In [1]:
# TODO: create a deployment package using AWS Lambda Layers

# to manipulate dataframes
import pandas as pd

# natural language processing: n-gram ranking
import re
import unicodedata
import nltk
nltk.download('stopwords')
nltk.download('wordnet')

# for natural language processing: named entity recognition
import spacy
from collections import Counter

# for natural language processing: sentiment analysis
from nltk.sentiment.vader import SentimentIntensityAnalyzer
from nltk.sentiment.util import *
from nltk import word_tokenize, sent_tokenize

# add appropriate words that will be ignored in the analysis
ADDITIONAL_STOPWORDS = ['nan']

[nltk_data] Downloading package stopwords to
[nltk_data]     /Users/ednalyndedios/nltk_data...
[nltk_data]   Package stopwords is already up-to-date!
[nltk_data] Downloading package wordnet to
[nltk_data]     /Users/ednalyndedios/nltk_data...
[nltk_data]   Package wordnet is already up-to-date!


In [2]:
# TODO: setup trigger on S3 bucket

# get the data; text data MUST be in the first column
df = pd.read_csv('../data/input/data.csv')

In [3]:
# removes null values
df = df.loc[df.iloc[:,0].notnull()]

# N-gram Ranking

In [4]:
def clean(text):
  """
  A simple function to clean up the data. All the words that
  are not designated as a stop word is then lemmatized after
  encoding and basic regex parsing are performed.
  """
  wnl = nltk.stem.WordNetLemmatizer()
  stopwords = nltk.corpus.stopwords.words('english')+ ADDITIONAL_STOPWORDS
  text = (unicodedata.normalize('NFKD', text)
    .encode('ascii', 'ignore')
    .decode('utf-8', 'ignore')
    .lower())
  words = re.sub(r'[^\w\s]', '', text).split()
  return [wnl.lemmatize(word) for word in words if word not in stopwords]

def get_bigrams(content):
    """
    Takes in a list of words and returns a dataframe with the top 20 bigrams.
    """
    bigrams = (pd.Series(nltk.ngrams(content, 2)).value_counts())[:10].to_frame().reset_index()
    bigrams.columns=['bigram', 'count']
    return bigrams

def get_trigrams(content):
    """
    Takes in a list of words and returns a dataframe with the top 20 trigrams.
    """
    trigrams = (pd.Series(nltk.ngrams(content, 3)).value_counts())[:10].to_frame().reset_index()
    trigrams.columns=['trigram', 'count']
    return trigrams

In [5]:
# converts to a list of clean tokens
content = clean(''.join(str(df.iloc[:,0].tolist())))

In [6]:
# TODO: push to S3
# exports to a flat file
get_bigrams(content).to_csv('../data/output/output_data_ngram_bigrams.csv', index=False)

In [7]:
# TODO: push to S3
# exports to a flat file
get_trigrams(content).to_csv('../data/output/output_data_ngram_trigrams.csv', index=False)

# Sampling 1K

In [8]:
num_rows = df.shape[0]

In [9]:
if num_rows > 5000:
    # sampling the data to select only 1000 records
    df = df.sample(5000, random_state=493).reset_index(drop=True)

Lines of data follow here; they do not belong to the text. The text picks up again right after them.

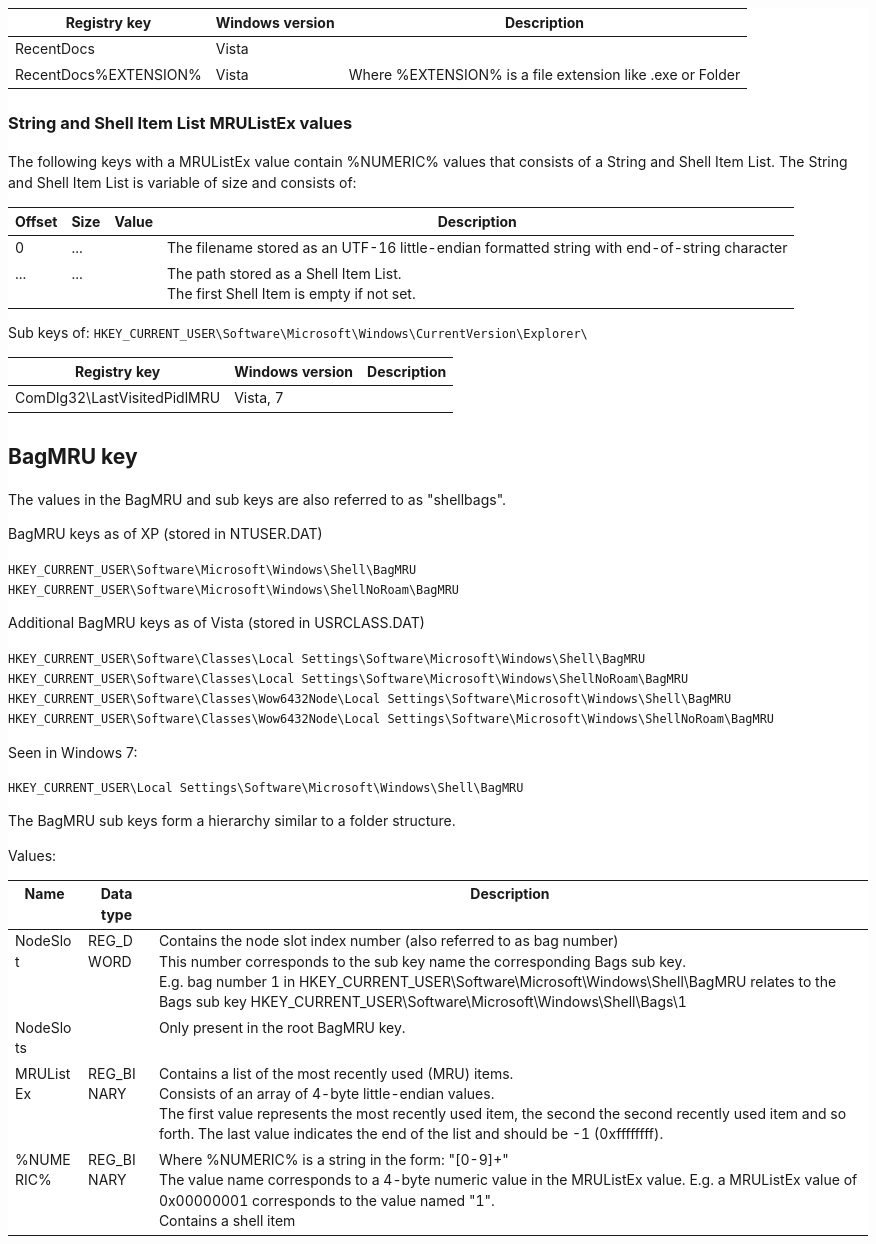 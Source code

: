 Registry key | Windows version | Description
--- | --- | ---
RecentDocs | Vista |
RecentDocs\%EXTENSION% | Vista | Where %EXTENSION% is a file extension like .exe or Folder

### String and Shell Item List MRUListEx values

The following keys with a MRUListEx value contain %NUMERIC% values that
consists of a String and Shell Item List. The String and Shell Item List is
variable of size and consists of:

Offset | Size | Value | Description
--- | --- | --- | ---
0 | ... | | The filename stored as an UTF-16 little-endian formatted string with end-of-string character
... | ... | | The path stored as a Shell Item List. <br/> The first Shell Item is empty if not set.

Sub keys of: `HKEY_CURRENT_USER\Software\Microsoft\Windows\CurrentVersion\Explorer\`

Registry key | Windows version | Description
--- | --- | ---
ComDlg32\LastVisitedPidlMRU | Vista, 7 |

## BagMRU key

The values in the BagMRU and sub keys are also referred to as "shellbags".

BagMRU keys as of XP (stored in NTUSER.DAT)

```
HKEY_CURRENT_USER\Software\Microsoft\Windows\Shell\BagMRU
HKEY_CURRENT_USER\Software\Microsoft\Windows\ShellNoRoam\BagMRU
```

Additional BagMRU keys as of Vista (stored in USRCLASS.DAT)

```
HKEY_CURRENT_USER\Software\Classes\Local Settings\Software\Microsoft\Windows\Shell\BagMRU
HKEY_CURRENT_USER\Software\Classes\Local Settings\Software\Microsoft\Windows\ShellNoRoam\BagMRU
HKEY_CURRENT_USER\Software\Classes\Wow6432Node\Local Settings\Software\Microsoft\Windows\Shell\BagMRU
HKEY_CURRENT_USER\Software\Classes\Wow6432Node\Local Settings\Software\Microsoft\Windows\ShellNoRoam\BagMRU
```

Seen in Windows 7:

```
HKEY_CURRENT_USER\Local Settings\Software\Microsoft\Windows\Shell\BagMRU
```

The BagMRU sub keys form a hierarchy similar to a folder structure.

Values:

Name | Data type | Description
--- | --- | ---
NodeSlot | REG_DWORD | Contains the node slot index number (also referred to as bag number) <br/> This number corresponds to the sub key name the corresponding Bags sub key. <br/> E.g. bag number 1 in HKEY_CURRENT_USER\Software\Microsoft\Windows\Shell\BagMRU relates to the Bags sub key HKEY_CURRENT_USER\Software\Microsoft\Windows\Shell\Bags\1
NodeSlots | | Only present in the root BagMRU key.
MRUListEx | REG_BINARY | Contains a list of the most recently used (MRU) items. <br/> Consists of an array of 4-byte little-endian values. <br/> The first value represents the most recently used item, the second the second recently used item and so forth. The last value indicates the end of the list and should be -1 (0xffffffff).
%NUMERIC% | REG_BINARY | Where %NUMERIC% is a string in the form: "[0-9]+" <br/> The value name corresponds to a 4-byte numeric value in the MRUListEx value. E.g. a MRUListEx value of 0x00000001 corresponds to the value named "1". <br/> Contains a shell item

# Named Entity Recognition

In [10]:
def get_entities(entities, ent_type):
    group_list = []
    for entity in entities:
        if entity.label_ == ent_type:
            group_list.append(entity.text)
    df_entities = pd.DataFrame(Counter(group_list).most_common(20))
    df_entities.columns=['entity', 'count']
    return df_entities

In [11]:
nlp = spacy.load("en_core_web_sm", disable=["tagger", "parser", "textcat"])

In [12]:
%%timeit
df['tokens'] = [nlp(''.join(str(row))) for row in df.iloc[:,0]]

1.54 s ± 231 ms per loop (mean ± std. dev. of 7 runs, 1 loop each)


In [13]:
df['entities'] = [tokens.ents for tokens in df.tokens]

In [14]:
entities = df.entities.tolist()

In [15]:
entities = [item for sublist in (df['entities'].tolist()) for item in sublist]

In [16]:
target_entities = ['PERSON', 'NORP', 'FAC', 'ORG', 'GPE', 'LOC', 'PRODUCT', 'EVENT']

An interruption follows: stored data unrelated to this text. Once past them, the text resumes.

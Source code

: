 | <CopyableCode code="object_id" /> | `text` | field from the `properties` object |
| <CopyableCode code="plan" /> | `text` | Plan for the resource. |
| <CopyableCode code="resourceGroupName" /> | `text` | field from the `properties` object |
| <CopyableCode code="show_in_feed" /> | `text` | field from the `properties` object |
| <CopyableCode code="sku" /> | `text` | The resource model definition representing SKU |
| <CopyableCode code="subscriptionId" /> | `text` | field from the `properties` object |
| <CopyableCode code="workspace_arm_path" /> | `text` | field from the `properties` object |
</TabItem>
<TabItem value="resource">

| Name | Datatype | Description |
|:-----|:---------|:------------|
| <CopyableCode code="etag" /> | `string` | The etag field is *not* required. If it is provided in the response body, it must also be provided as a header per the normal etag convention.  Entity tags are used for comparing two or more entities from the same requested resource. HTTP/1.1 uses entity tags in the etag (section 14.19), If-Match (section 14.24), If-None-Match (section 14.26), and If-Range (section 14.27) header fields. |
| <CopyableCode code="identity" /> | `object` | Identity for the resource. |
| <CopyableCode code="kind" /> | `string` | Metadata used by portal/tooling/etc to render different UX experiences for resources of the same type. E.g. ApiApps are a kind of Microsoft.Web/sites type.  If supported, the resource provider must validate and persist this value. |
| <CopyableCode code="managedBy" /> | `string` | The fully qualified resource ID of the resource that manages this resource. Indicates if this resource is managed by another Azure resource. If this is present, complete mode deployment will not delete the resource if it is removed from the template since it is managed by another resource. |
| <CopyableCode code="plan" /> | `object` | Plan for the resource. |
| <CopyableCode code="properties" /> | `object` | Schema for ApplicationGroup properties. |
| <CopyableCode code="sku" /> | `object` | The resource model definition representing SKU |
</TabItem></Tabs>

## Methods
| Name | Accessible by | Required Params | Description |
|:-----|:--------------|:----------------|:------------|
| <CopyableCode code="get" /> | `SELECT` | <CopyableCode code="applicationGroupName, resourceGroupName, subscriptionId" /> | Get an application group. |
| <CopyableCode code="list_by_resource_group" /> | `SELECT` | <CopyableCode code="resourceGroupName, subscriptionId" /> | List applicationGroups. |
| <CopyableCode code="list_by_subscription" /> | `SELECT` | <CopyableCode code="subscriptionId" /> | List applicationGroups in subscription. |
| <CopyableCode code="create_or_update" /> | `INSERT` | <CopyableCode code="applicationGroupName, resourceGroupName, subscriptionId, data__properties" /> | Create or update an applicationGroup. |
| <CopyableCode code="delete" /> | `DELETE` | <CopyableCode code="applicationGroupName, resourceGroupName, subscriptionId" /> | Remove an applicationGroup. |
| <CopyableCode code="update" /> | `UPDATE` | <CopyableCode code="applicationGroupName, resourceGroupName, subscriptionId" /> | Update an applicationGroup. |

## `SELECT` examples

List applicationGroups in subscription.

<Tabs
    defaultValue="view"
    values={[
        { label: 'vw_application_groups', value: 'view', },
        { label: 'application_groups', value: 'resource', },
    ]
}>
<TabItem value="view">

for item in target_entities:
    file_name = '../data/output/output_data_ner_{}.csv'.format(item.lower())
    
    try:
        get_entities(entities, item).to_csv(file_name, index=False)
    except:
        pass

In [17]:
df = df.drop(columns=['tokens', 'entities'])

# Sentiment Analysis

In [18]:
nltk.download('vader_lexicon')
sentiment = SentimentIntensityAnalyzer()

[nltk_data] Downloading package vader_lexicon to
[nltk_data]     /Users/ednalyndedios/nltk_data...
[nltk_data]   Package vader_lexicon is already up-to-date!


In [19]:
df['polarity_score'] = df.iloc[:,0].apply(lambda x: sentiment.polarity_scores(str(x))['compound'])
df['neutral'] = df.iloc[:,0].apply(lambda x:sentiment.polarity_scores(str(x))['neu'])
df['negative'] = df.iloc[:,0].apply(lambda x:sentiment.polarity_scores(str(x))['neg'])
df['positive'] = df.iloc[:,0].apply(lambda x:sentiment.polarity_scores(str(x))['pos'])

In [20]:
df.loc[(df['polarity_score'] > 0.78), 'sentiment'] = 'Strongly Positive'
df.loc[(df['polarity_score'] >= 0.30) & (df['polarity_score'] <= 0.78), 'sentiment'] = 'Moderate Positive'
df.loc[(df['polarity_score'] < 0.30) & (df['polarity_score'] >= -0.30), 'sentiment'] = 'Neutral'
df.loc[(df['polarity_score'] < -0.30) & (df['polarity_score'] >= -0.55), 'sentiment'] = 'Moderate negative'
df.loc[(df['polarity_score'] < -0.55), 'sentiment'] = 'Strongly Negative'

In [21]:
df.to_csv('../data/output/output_data_sentiment.csv', index=False)

In [22]:
df = df.drop(columns=['polarity_score', 'neutral', 'negative', 'positive', 'sentiment'])